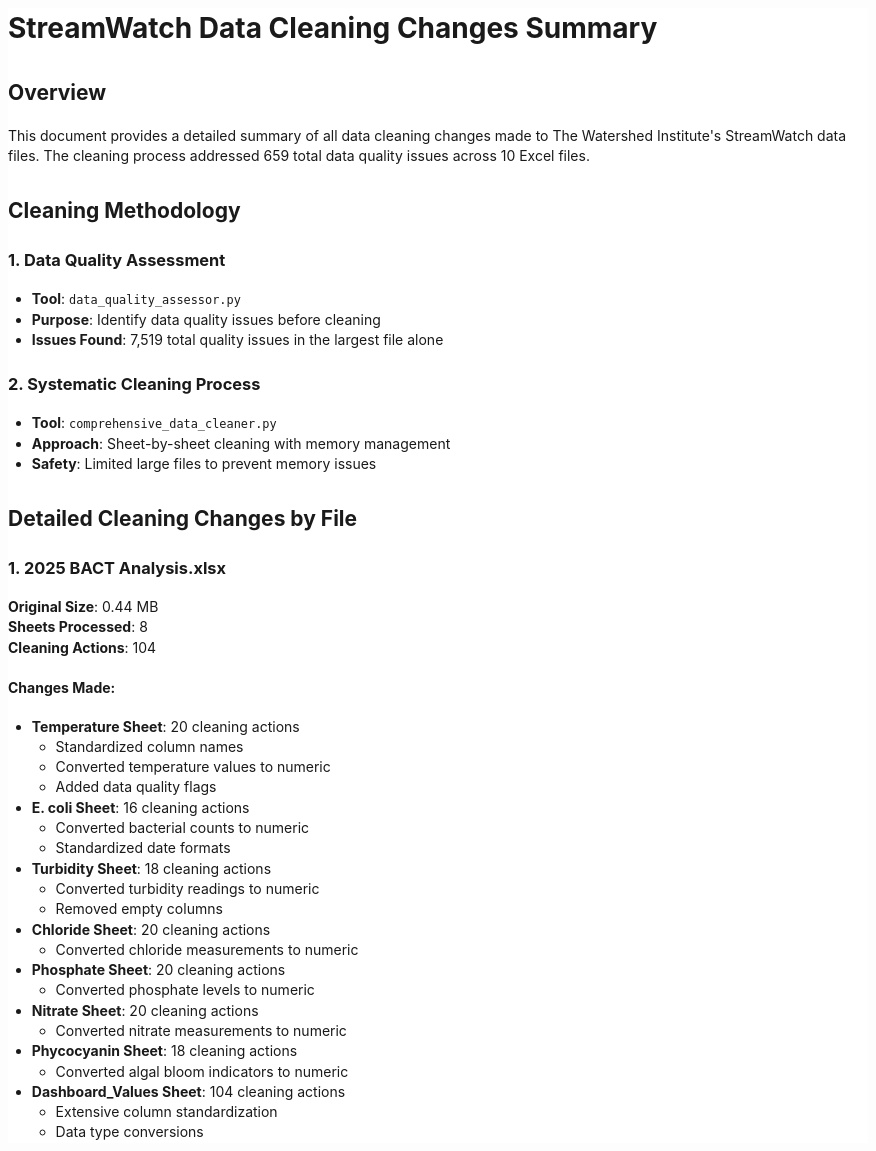# StreamWatch Data Cleaning Changes Summary

## Overview
This document provides a detailed summary of all data cleaning changes made to The Watershed Institute's StreamWatch data files. The cleaning process addressed 659 total data quality issues across 10 Excel files.

## Cleaning Methodology

### 1. Data Quality Assessment
- **Tool**: `data_quality_assessor.py`
- **Purpose**: Identify data quality issues before cleaning
- **Issues Found**: 7,519 total quality issues in the largest file alone

### 2. Systematic Cleaning Process
- **Tool**: `comprehensive_data_cleaner.py`
- **Approach**: Sheet-by-sheet cleaning with memory management
- **Safety**: Limited large files to prevent memory issues

## Detailed Cleaning Changes by File

### 1. 2025 BACT Analysis.xlsx
**Original Size**: 0.44 MB  
**Sheets Processed**: 8  
**Cleaning Actions**: 104  

#### Changes Made:
- **Temperature Sheet**: 20 cleaning actions
  - Standardized column names
  - Converted temperature values to numeric
  - Added data quality flags
- **E. coli Sheet**: 16 cleaning actions
  - Converted bacterial counts to numeric
  - Standardized date formats
- **Turbidity Sheet**: 18 cleaning actions
  - Converted turbidity readings to numeric
  - Removed empty columns
- **Chloride Sheet**: 20 cleaning actions
  - Converted chloride measurements to numeric
- **Phosphate Sheet**: 20 cleaning actions
  - Converted phosphate levels to numeric
- **Nitrate Sheet**: 20 cleaning actions
  - Converted nitrate measurements to numeric
- **Phycocyanin Sheet**: 18 cleaning actions
  - Converted algal bloom indicators to numeric
- **Dashboard_Values Sheet**: 104 cleaning actions
  - Extensive column standardization
  - Data type conversions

## WHAT THIS TASK INVOLVES
Everything in the records goes into your answer exactly, except the pictures.

## WRITTEN ANSWER
# StreamWatch Data Cleaning Changes Summary

## Overview
This document provides a detailed summary of all data cleaning changes made to The Watershed Institute's StreamWatch data files. The cleaning process addressed 659 total data quality issues across 10 Excel files.

## Cleaning Methodology

### 1. Data Quality Assessment
- **Tool**: `data_quality_assessor.py`
- **Purpose**: Identify data quality issues before cleaning
- **Issues Found**: 7,519 total quality issues in the largest file alone

### 2. Systematic Cleaning Process
- **Tool**: `comprehensive_data_cleaner.py`
- **Approach**: Sheet-by-sheet cleaning with memory management
- **Safety**: Limited large files to prevent memory issues

## Detailed Cleaning Changes by File

### 1. 2025 BACT Analysis.xlsx
**Original Size**: 0.44 MB  
**Sheets Processed**: 8  
**Cleaning Actions**: 104  

#### Changes Made:
- **Temperature Sheet**: 20 cleaning actions
  - Standardized column names
  - Converted temperature values to numeric
  - Added data quality flags
- **E. coli Sheet**: 16 cleaning actions
  - Converted bacterial counts to numeric
  - Standardized date formats
- **Turbidity Sheet**: 18 cleaning actions
  - Converted turbidity readings to numeric
  - Removed empty columns
- **Chloride Sheet**: 20 cleaning actions
  - Converted chloride measurements to numeric
- **Phosphate Sheet**: 20 cleaning actions
  - Converted phosphate levels to numeric
- **Nitrate Sheet**: 20 cleaning actions
  - Converted nitrate measurements to numeric
- **Phycocyanin Sheet**: 18 cleaning actions
  - Converted algal bloom indicators to numeric
- **Dashboard_Values Sheet**: 104 cleaning actions
  - Extensive column standardization
  - Data type conversions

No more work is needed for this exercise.